EXERCISE MATERIAL:

::::

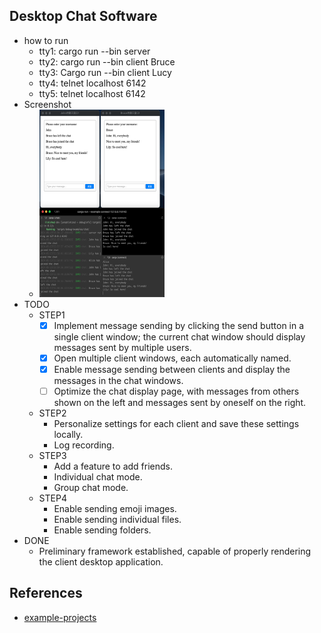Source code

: ## Desktop Chat Software
- how to run
  - tty1: cargo run --bin server
  - tty2: cargo run --bin client Bruce
  - tty3: Cargo run --bin client Lucy 
  - tty4: telnet localhost 6142
  - tty5: telnet localhost 6142
- Screenshot
  - <img src="client.png" alt="drawing" style="width:200px;height: 300px"/>
- TODO
  - STEP1
    - [x] Implement message sending by clicking the send button in a single client window; the current chat window should display messages sent by multiple users. 
    - [x] Open multiple client windows, each automatically named. 
    - [x] Enable message sending between clients and display the messages in the chat windows.
    - [ ] Optimize the chat display page, with messages from others shown on the left and messages sent by oneself on the right.
  - STEP2
    - Personalize settings for each client and save these settings locally.
    - Log recording.
  - STEP3
    - Add a feature to add friends.
    - Individual chat mode.
    - Group chat mode.
  - STEP4
    - Enable sending emoji images.
    - Enable sending individual files.
    - Enable sending folders.
- DONE
  - Preliminary framework established, capable of properly rendering the client desktop application.

## References
- [example-projects](https://github.com/DioxusLabs/example-projects)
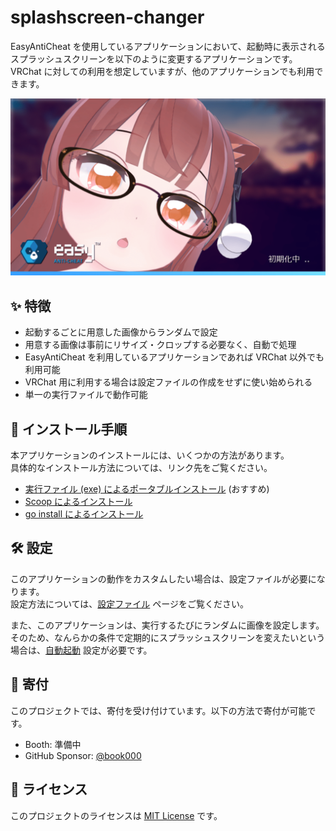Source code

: # splashscreen-changer

EasyAntiCheat を使用しているアプリケーションにおいて、起動時に表示されるスプラッシュスクリーンを以下のように変更するアプリケーションです。  
VRChat に対しての利用を想定していますが、他のアプリケーションでも利用できます。

![](docs/assets/customized-splashscreen.png)

## ✨ 特徴

- 起動するごとに用意した画像からランダムで設定
- 用意する画像は事前にリサイズ・クロップする必要なく、自動で処理
- EasyAntiCheat を利用しているアプリケーションであれば VRChat 以外でも利用可能
- VRChat 用に利用する場合は設定ファイルの作成をせずに使い始められる
- 単一の実行ファイルで動作可能

## 🚀 インストール手順

本アプリケーションのインストールには、いくつかの方法があります。  
具体的なインストール方法については、リンク先をご覧ください。

- [実行ファイル (exe) によるポータブルインストール](installation/portable.md) (おすすめ)
- [Scoop によるインストール](installation/scoop.md)
- [go install によるインストール](installation/go-install.md)

## 🛠️ 設定

このアプリケーションの動作をカスタムしたい場合は、設定ファイルが必要になります。  
設定方法については、[設定ファイル](settings/file.md) ページをご覧ください。

また、このアプリケーションは、実行するたびにランダムに画像を設定します。  
そのため、なんらかの条件で定期的にスプラッシュスクリーンを変えたいという場合は、[自動起動](settings/autostart/index.md) 設定が必要です。

## 🎁 寄付

このプロジェクトでは、寄付を受け付けています。以下の方法で寄付が可能です。

- Booth: 準備中
- GitHub Sponsor: [@book000](https://github.com/sponsors/book000)

## 📑 ライセンス

このプロジェクトのライセンスは [MIT License](LICENSE) です。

::::

INSTRUCTIONS TO FOLLOW: Anywhere the listing shows the word "telnet", copy the full line.

ANSWER SECTION:
  - tty4: telnet localhost 6142
  - tty5: telnet localhost 6142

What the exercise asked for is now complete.